Novo Holdings’ deliberate acquisition of Catalent is dealing with one other delay. Simply weeks after Novo Holdings determined to resubmit its utility to the Federal Commerce Fee, the company is looking for extra details about the deal.
The transaction was initially anticipated to shut by the tip of this yr, however this timeline will not be as strong given the repeated delays within the FTC’s assessment course of.
The acquisition was introduced in early February when Novo Holdings — the funding arm of the inspiration that owns a controlling stake in Danish pharma big Novo Nordisk — disclosed its plans to amass New Jersey-based contract improvement manufacturing group Catalent for $16.5 billion.
Catalent is without doubt one of the largest CDMOs within the life sciences area. It reported $4.2 billion in web income for the fiscal yr that ended June 30, 2023.
Ought to the deal shut, Novo Nordisk pays Novo Holdings $11 billion to purchase three of Catalent’s manufacturing websites specializing in the filling of vials for sterile injectable medication. The websites are situated in Belgium, Italy and Indiana.

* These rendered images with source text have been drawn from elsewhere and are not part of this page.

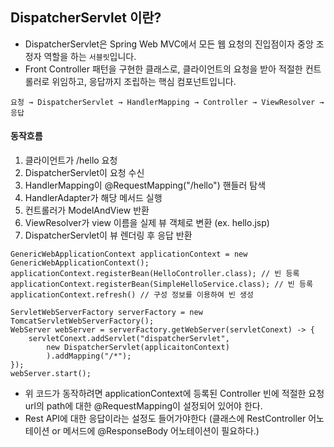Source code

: ## DispatcherServlet 이란?
 * DispatcherServlet은 Spring Web MVC에서 모든 웹 요청의 진입점이자 중앙 조정자 역할을 하는 `서블릿`입니다. 
 * Front Controller 패턴을 구현한 클래스로, 클라이언트의 요청을 받아 적절한 컨트롤러로 위임하고, 응답까지 조립하는 핵심 컴포넌트입니다.

`요청 → DispatcherServlet → HandlerMapping → Controller → ViewResolver → 응답`


#### 동작흐름
1. 클라이언트가 /hello 요청
2. DispatcherServlet이 요청 수신
3. HandlerMapping이 @RequestMapping("/hello") 핸들러 탐색
4. HandlerAdapter가 해당 메서드 실행
5. 컨트롤러가 ModelAndView 반환
6. ViewResolver가 view 이름을 실제 뷰 객체로 변환 (ex. hello.jsp)
7. DispatcherServlet이 뷰 렌더링 후 응답 반환


```
GenericWebApplicationContext applicationContext = new GenericWebApplicationContext();
applicationContext.registerBean(HelloController.class); // 빈 등록
applicationContext.registerBean(SimpleHelloService.class); // 빈 등록
applicationContext.refresh() // 구성 정보를 이용하여 빈 생성

ServletWebServerFactory serverFactory = new TomcatServletWebServerFactory();
WebServer webServer = serverFactory.getWebServer(servletConext) -> {
    servletConext.addServlet("dispatcherServlet",
        new DispatcherServlet(applicaitonContext)
        ).addMapping("/*");
});
webServer.start();
```

 * 위 코드가 동작하려면 applicationContext에 등록된 Controller 빈에 적절한 요청 url의 path에 대한 @RequestMapping이 설정되어 있어야 한다.
 * Rest API에 대한 응답이라는 설정도 들어가야한다 (클래스에 RestController 어노테이션 or 메서드에 @ResponseBody 어노테이션이 필요하다.)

These websites have already got ongoing relationships with Novo Nordisk as a part of the drugmaker’s world manufacturing infrastructure for its GLP-1 agonist medication. Demand for Ozempic and Wegovy — two GLP-1 medication made by Novo Nordisk — continues to be hovering, and buying these websites would considerably increase the drugmaker’s manufacturing capability.
“We’re more than happy with the settlement to amass the three Catalent manufacturing websites which is able to allow us to serve considerably extra individuals dwelling with diabetes and weight problems sooner or later,” Novo Nordisk CEO Lars Fruergaard Jørgensen stated in a February press launch.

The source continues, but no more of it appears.